What you need to do
Given the material below, output exactly the lines from the line with "to [separate](https://en.wik" to the line with "may be based", both ends included, and no other lines.

Supplied material
· · · · · · ·

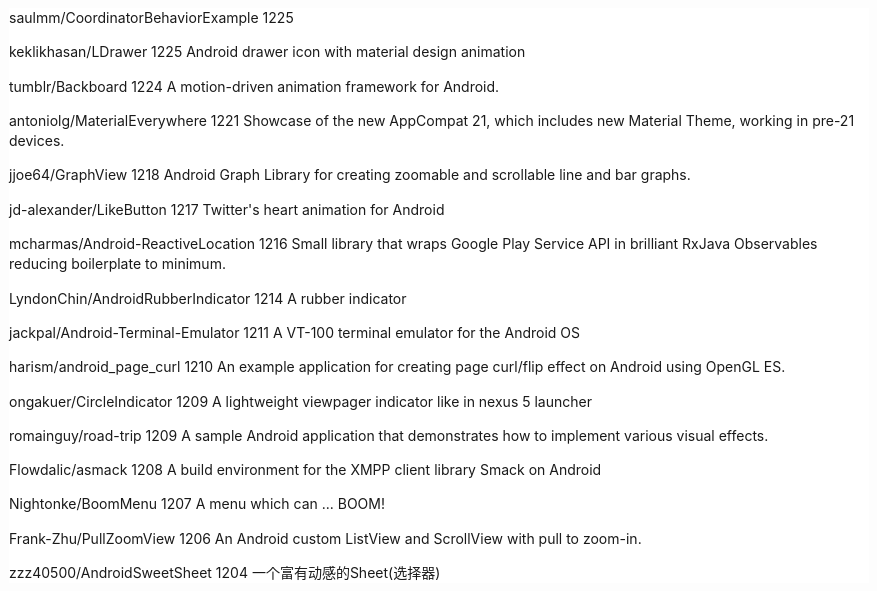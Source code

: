 

saulmm/CoordinatorBehaviorExample          1225



keklikhasan/LDrawer                        1225
Android drawer icon with material design animation


tumblr/Backboard                           1224
A motion-driven animation framework for Android.


antoniolg/MaterialEverywhere               1221
Showcase of the new AppCompat 21, which includes new Material Theme, working in pre-21 devices.


jjoe64/GraphView                           1218
Android Graph Library for creating zoomable and scrollable line and bar graphs.


jd-alexander/LikeButton                    1217
Twitter's heart animation for Android


mcharmas/Android-ReactiveLocation          1216
Small library that wraps Google Play Service API in brilliant RxJava Observables reducing boilerplate to minimum.


LyndonChin/AndroidRubberIndicator          1214
A rubber indicator


jackpal/Android-Terminal-Emulator          1211
A VT-100 terminal emulator for the Android OS


harism/android_page_curl                   1210
An example application for creating page curl/flip effect on Android using OpenGL ES.


ongakuer/CircleIndicator                   1209
A lightweight viewpager indicator like in nexus 5 launcher


romainguy/road-trip                        1209
A sample Android application that demonstrates how to implement various visual effects.


Flowdalic/asmack                           1208
A build environment for the XMPP client library Smack on Android


Nightonke/BoomMenu                         1207
A menu which can ... BOOM!


Frank-Zhu/PullZoomView                     1206
An Android custom ListView and ScrollView with pull to zoom-in.


zzz40500/AndroidSweetSheet                 1204
一个富有动感的Sheet(选择器)
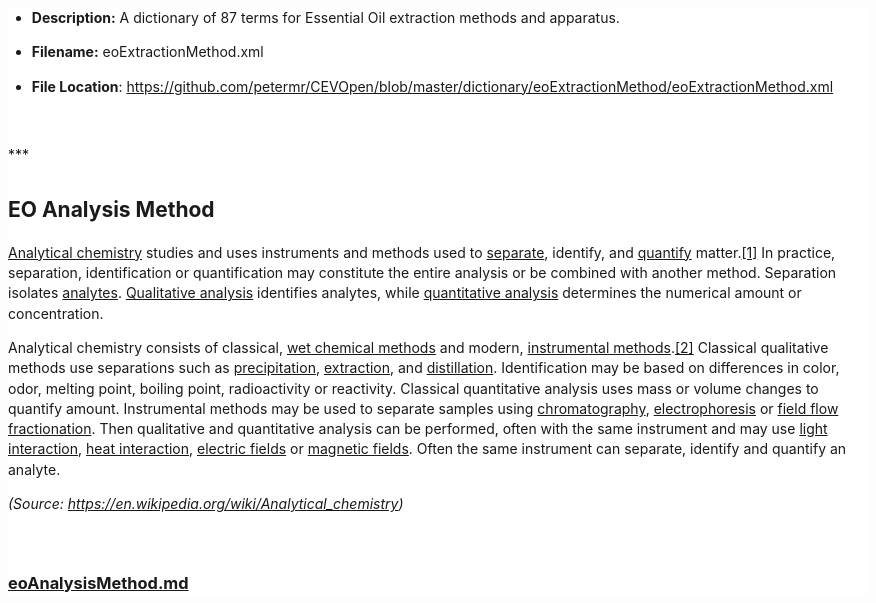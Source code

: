 -   **Description:** A dictionary of 87 terms for Essential Oil extraction
    methods and apparatus.

-   **Filename:** eoExtractionMethod.xml

-   **File Location**:
    https://github.com/petermr/CEVOpen/blob/master/dictionary/eoExtractionMethod/eoExtractionMethod.xml

 

\*\*\*

**EO​​ Analysis Method**
----------------------

[Analytical
chemistry](https://en.wikipedia.org/wiki/Analytical_chemistry) studies and uses
instruments and methods used
to [separate](https://en.wikipedia.org/wiki/Separation_process), identify,
and [quantify](https://en.wikipedia.org/wiki/Quantification_(science)) matter.[[1]](https://en.wikipedia.org/wiki/Analytical_chemistry#cite_note-isbn0-03-005938-0-1) In
practice, separation, identification or quantification may constitute the entire
analysis or be combined with another method. Separation
isolates [analytes](https://en.wikipedia.org/wiki/Analyte). [Qualitative
analysis](https://en.wikipedia.org/wiki/Qualitative_inorganic_analysis) identifies
analytes, while [quantitative
analysis](https://en.wikipedia.org/wiki/Quantitative_analysis_(chemistry)) determines
the numerical amount or concentration.

Analytical chemistry consists of classical, [wet chemical
methods](https://en.wikipedia.org/wiki/Wet_chemistry) and modern, [instrumental
methods](https://en.wikipedia.org/wiki/Analytical_chemistry#instrumental_methods).[[2]](https://en.wikipedia.org/wiki/Analytical_chemistry#cite_note-isbn0-03-002078-6-2) Classical
qualitative methods use separations such
as [precipitation](https://en.wikipedia.org/wiki/Precipitation_(chemistry)), [extraction](https://en.wikipedia.org/wiki/Extraction_(chemistry)),
and [distillation](https://en.wikipedia.org/wiki/Distillation). Identification
may be based on differences in color, odor, melting point, boiling point,
radioactivity or reactivity. Classical quantitative analysis uses mass or volume
changes to quantify amount. Instrumental methods may be used to separate samples
using [chromatography](https://en.wikipedia.org/wiki/Chromatography), [electrophoresis](https://en.wikipedia.org/wiki/Electrophoresis) or [field
flow fractionation](https://en.wikipedia.org/wiki/Field_flow_fractionation).
Then qualitative and quantitative analysis can be performed, often with the same
instrument and may use [light
interaction](https://en.wikipedia.org/wiki/Spectroscopy), [heat
interaction](https://en.wikipedia.org/wiki/Thermodynamics), [electric
fields](https://en.wikipedia.org/wiki/Electrochemistry) or [magnetic
fields](https://en.wikipedia.org/wiki/Nuclear_magnetic_resonance_spectroscopy).
Often the same instrument can separate, identify and quantify an analyte.

*(Source: https://en.wikipedia.org/wiki/Analytical_chemistry)*

 

### [eoAnalysisMethod.md](https://github.com/petermr/CEVOpen/blob/master/dictionary/eoAnalysisMethod/eoAnalysisMethod.xml)
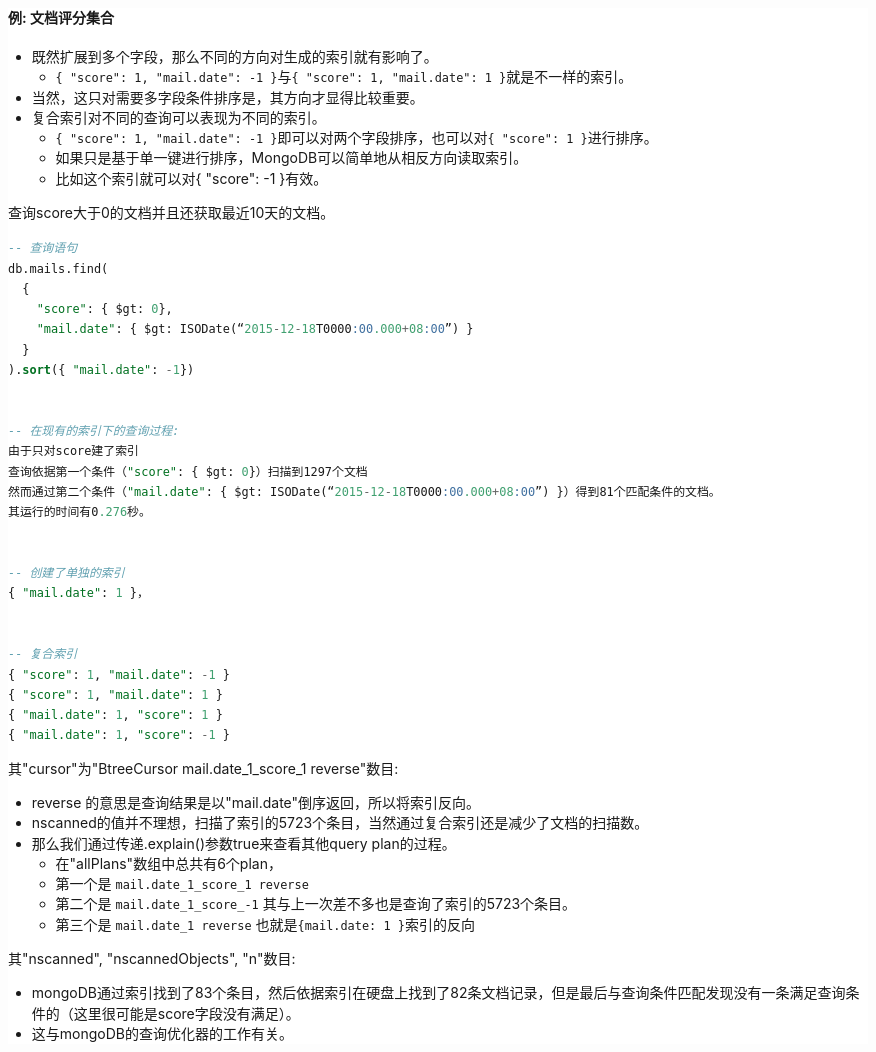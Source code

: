 
#### 例: 文档评分集合
- 既然扩展到多个字段，那么不同的方向对生成的索引就有影响了。
  - `{ "score": 1, "mail.date": -1 }`与`{ "score": 1, "mail.date": 1 }`就是不一样的索引。
- 当然，这只对需要多字段条件排序是，其方向才显得比较重要。
- 复合索引对不同的查询可以表现为不同的索引。
  - `{ "score": 1, "mail.date": -1 }`即可以对两个字段排序，也可以对`{ "score": 1 }`进行排序。
  - 如果只是基于单一键进行排序，MongoDB可以简单地从相反方向读取索引。
  - 比如这个索引就可以对{ "score": -1 }有效。


查询score大于0的文档并且还获取最近10天的文档。

```sql
-- 查询语句
db.mails.find(
  {
    "score": { $gt: 0},
    "mail.date": { $gt: ISODate(“2015-12-18T0000:00.000+08:00”) }
  }
).sort({ "mail.date": -1})


-- 在现有的索引下的查询过程:
由于只对score建了索引
查询依据第一个条件（"score": { $gt: 0}）扫描到1297个文档
然而通过第二个条件（"mail.date": { $gt: ISODate(“2015-12-18T0000:00.000+08:00”) }）得到81个匹配条件的文档。
其运行的时间有0.276秒。


-- 创建了单独的索引
{ "mail.date": 1 }，


-- 复合索引
{ "score": 1, "mail.date": -1 }
{ "score": 1, "mail.date": 1 }
{ "mail.date": 1, "score": 1 }
{ "mail.date": 1, "score": -1 }
```

其"cursor"为"BtreeCursor mail.date_1_score_1 reverse"数目:
- reverse 的意思是查询结果是以"mail.date"倒序返回，所以将索引反向。
- nscanned的值并不理想，扫描了索引的5723个条目，当然通过复合索引还是减少了文档的扫描数。
- 那么我们通过传递.explain()参数true来查看其他query plan的过程。
  - 在"allPlans"数组中总共有6个plan，
  - 第一个是 `mail.date_1_score_1 reverse`
  - 第二个是 `mail.date_1_score_-1` 其与上一次差不多也是查询了索引的5723个条目。
  - 第三个是 `mail.date_1 reverse` 也就是`{mail.date: 1 }`索引的反向

其"nscanned", "nscannedObjects", "n"数目:
- mongoDB通过索引找到了83个条目，然后依据索引在硬盘上找到了82条文档记录，但是最后与查询条件匹配发现没有一条满足查询条件的（这里很可能是score字段没有满足）。
- 这与mongoDB的查询优化器的工作有关。
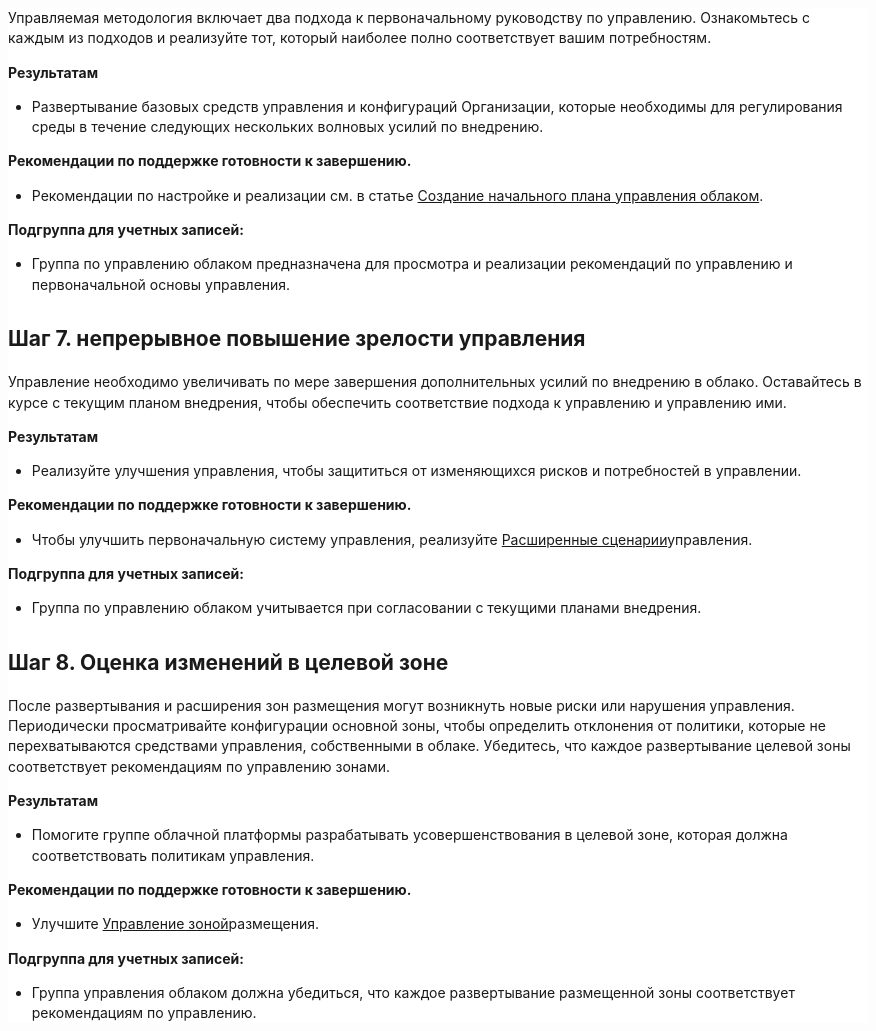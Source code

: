 Управляемая методология включает два подхода к первоначальному руководству по управлению. Ознакомьтесь с каждым из подходов и реализуйте тот, который наиболее полно соответствует вашим потребностям.

**Результатам**

- Развертывание базовых средств управления и конфигураций Организации, которые необходимы для регулирования среды в течение следующих нескольких волновых усилий по внедрению.

**Рекомендации по поддержке готовности к завершению.**

- Рекомендации по настройке и реализации см. в статье [Создание начального плана управления облаком](../../govern/initial-foundation.md).

**Подгруппа для учетных записей:**

- Группа по управлению облаком предназначена для просмотра и реализации рекомендаций по управлению и первоначальной основы управления.

## <a name="step-7-continuously-improve-governance-maturity"></a>Шаг 7. непрерывное повышение зрелости управления

Управление необходимо увеличивать по мере завершения дополнительных усилий по внедрению в облако. Оставайтесь в курсе с текущим планом внедрения, чтобы обеспечить соответствие подхода к управлению и управлению ими.

**Результатам**

- Реализуйте улучшения управления, чтобы защититься от изменяющихся рисков и потребностей в управлении.

**Рекомендации по поддержке готовности к завершению.**

- Чтобы улучшить первоначальную систему управления, реализуйте [Расширенные сценарии](../../govern/foundation-improvements.md)управления.

**Подгруппа для учетных записей:**

- Группа по управлению облаком учитывается при согласовании с текущими планами внедрения.

## <a name="step-8-evaluate-landing-zone-changes"></a>Шаг 8. Оценка изменений в целевой зоне

После развертывания и расширения зон размещения могут возникнуть новые риски или нарушения управления. Периодически просматривайте конфигурации основной зоны, чтобы определить отклонения от политики, которые не перехватываются средствами управления, собственными в облаке. Убедитесь, что каждое развертывание целевой зоны соответствует рекомендациям по управлению зонами.

**Результатам**

- Помогите группе облачной платформы разрабатывать усовершенствования в целевой зоне, которая должна соответствовать политикам управления.

**Рекомендации по поддержке готовности к завершению.**

- Улучшите [Управление зоной](../../ready/considerations/landing-zone-governance.md)размещения.

**Подгруппа для учетных записей:**

- Группа управления облаком должна убедиться, что каждое развертывание размещенной зоны соответствует рекомендациям по управлению.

· · · · · · ·

Response to this task
to [separate](https://en.wikipedia.org/wiki/Separation_process), identify,
and [quantify](https://en.wikipedia.org/wiki/Quantification_(science)) matter.[[1]](https://en.wikipedia.org/wiki/Analytical_chemistry#cite_note-isbn0-03-005938-0-1) In
practice, separation, identification or quantification may constitute the entire
analysis or be combined with another method. Separation
isolates [analytes](https://en.wikipedia.org/wiki/Analyte). [Qualitative
analysis](https://en.wikipedia.org/wiki/Qualitative_inorganic_analysis) identifies
analytes, while [quantitative
analysis](https://en.wikipedia.org/wiki/Quantitative_analysis_(chemistry)) determines
the numerical amount or concentration.

Analytical chemistry consists of classical, [wet chemical
methods](https://en.wikipedia.org/wiki/Wet_chemistry) and modern, [instrumental
methods](https://en.wikipedia.org/wiki/Analytical_chemistry#instrumental_methods).[[2]](https://en.wikipedia.org/wiki/Analytical_chemistry#cite_note-isbn0-03-002078-6-2) Classical
qualitative methods use separations such
as [precipitation](https://en.wikipedia.org/wiki/Precipitation_(chemistry)), [extraction](https://en.wikipedia.org/wiki/Extraction_(chemistry)),
and [distillation](https://en.wikipedia.org/wiki/Distillation). Identification
may be based on differences in color, odor, melting point, boiling point,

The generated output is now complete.